Either way, it is a strong performance from the quartet, and after a relatively quiet few months things are ramping up again, including coveted slots on both Tech Fest and Euroblast, and we are certainly going to be taking the time to catch both of those sets.
Clearly a band many are here to see, Nexilva battle against the odds for most of their set. Considering a large proportion of the symphonic deathcore band’s sound revolves around keyboards and guitar lines, it’s a shame that both were submerged under the dominating rhythm section, as without them the songs end up almost indistinguishable. As a result, the show is musically not as engaging as it could have been, although Gary King knows how to play frontman faultlessly for this genre, drawing the crowd ever closer and sharing vocal lines. His vocals are intense if unintelligible, and the way he switches between shrieks and growls at a moment’s notice is remarkable in itself.
The show’s indisputable highlight is closer “Evil Will Prevail”, featuring the re-appearance of Meyrick de la Fuente, who guested on the album version. The vocals here work well in unison, as do the two vocalists, and make for a memorable bang to end the performance.

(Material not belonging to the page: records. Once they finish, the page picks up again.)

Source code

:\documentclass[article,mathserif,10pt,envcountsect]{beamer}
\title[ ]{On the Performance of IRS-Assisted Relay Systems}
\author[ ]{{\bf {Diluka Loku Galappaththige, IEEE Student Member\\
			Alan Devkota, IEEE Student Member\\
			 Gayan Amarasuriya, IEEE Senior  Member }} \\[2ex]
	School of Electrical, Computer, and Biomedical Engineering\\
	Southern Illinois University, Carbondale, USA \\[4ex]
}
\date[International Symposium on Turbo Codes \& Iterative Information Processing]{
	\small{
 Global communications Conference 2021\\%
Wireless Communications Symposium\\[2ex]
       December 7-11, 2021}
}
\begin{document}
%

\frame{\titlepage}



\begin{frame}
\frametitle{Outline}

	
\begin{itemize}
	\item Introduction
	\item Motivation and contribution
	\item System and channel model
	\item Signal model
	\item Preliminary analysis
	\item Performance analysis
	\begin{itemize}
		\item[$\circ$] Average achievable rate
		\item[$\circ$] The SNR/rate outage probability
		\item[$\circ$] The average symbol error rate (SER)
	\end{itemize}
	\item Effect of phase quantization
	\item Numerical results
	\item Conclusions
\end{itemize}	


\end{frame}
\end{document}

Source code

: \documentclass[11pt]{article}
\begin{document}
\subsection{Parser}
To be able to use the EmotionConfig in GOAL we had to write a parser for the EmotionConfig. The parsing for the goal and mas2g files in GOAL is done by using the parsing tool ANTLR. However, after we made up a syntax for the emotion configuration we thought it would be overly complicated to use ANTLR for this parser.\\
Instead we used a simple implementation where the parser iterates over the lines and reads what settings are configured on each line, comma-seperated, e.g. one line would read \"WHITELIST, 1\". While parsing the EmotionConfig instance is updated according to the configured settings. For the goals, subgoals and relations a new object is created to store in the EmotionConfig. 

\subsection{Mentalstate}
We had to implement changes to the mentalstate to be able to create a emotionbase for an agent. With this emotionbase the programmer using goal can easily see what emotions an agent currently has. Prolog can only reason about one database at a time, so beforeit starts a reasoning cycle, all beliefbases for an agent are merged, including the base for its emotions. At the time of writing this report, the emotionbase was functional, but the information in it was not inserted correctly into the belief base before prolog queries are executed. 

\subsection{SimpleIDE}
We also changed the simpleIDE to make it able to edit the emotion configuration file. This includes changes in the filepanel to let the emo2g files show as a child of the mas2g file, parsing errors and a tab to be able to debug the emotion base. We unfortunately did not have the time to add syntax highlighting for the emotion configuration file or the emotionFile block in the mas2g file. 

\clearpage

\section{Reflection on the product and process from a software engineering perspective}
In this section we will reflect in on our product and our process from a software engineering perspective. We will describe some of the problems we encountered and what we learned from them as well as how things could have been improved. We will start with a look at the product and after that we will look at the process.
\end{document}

It was an unfortunate side effect of their precursor’s popularity for Deadly Circus Fire that, after seeing the Sunderland quintet, many of the crowd chose to call it a night. Eight bands in, many were likely feeling the effects of fatigue, the day’s heat, and one too many beverages, and so the remaining faces could only be described as “committed.” Nevertheless, a group of four or five enthusiastically inebriated souls are ever present at the front, stomping around and enjoying themselves immensely it seems. The band had opted to dispense with their customary gothic circus makeup for reasons that were neither elaborated on nor probably that important to the music itself.
Honestly, I was frazzled by this point, and a few technical issues from the day spoiled the overall effect, but the performance was certainly merited. The audibility of the guitars remained patchy at best, but Save Addario’s work came across as accomplished and meaty in all the right places, whilst vocalist Adam Grant’s voice was spot-on throughout.
Whilst they might chalk the set as one to forget as far as picking up new fans goes, there was certainly something there to be looked into at a later date – perhaps when their forthcoming second album sees the light of day.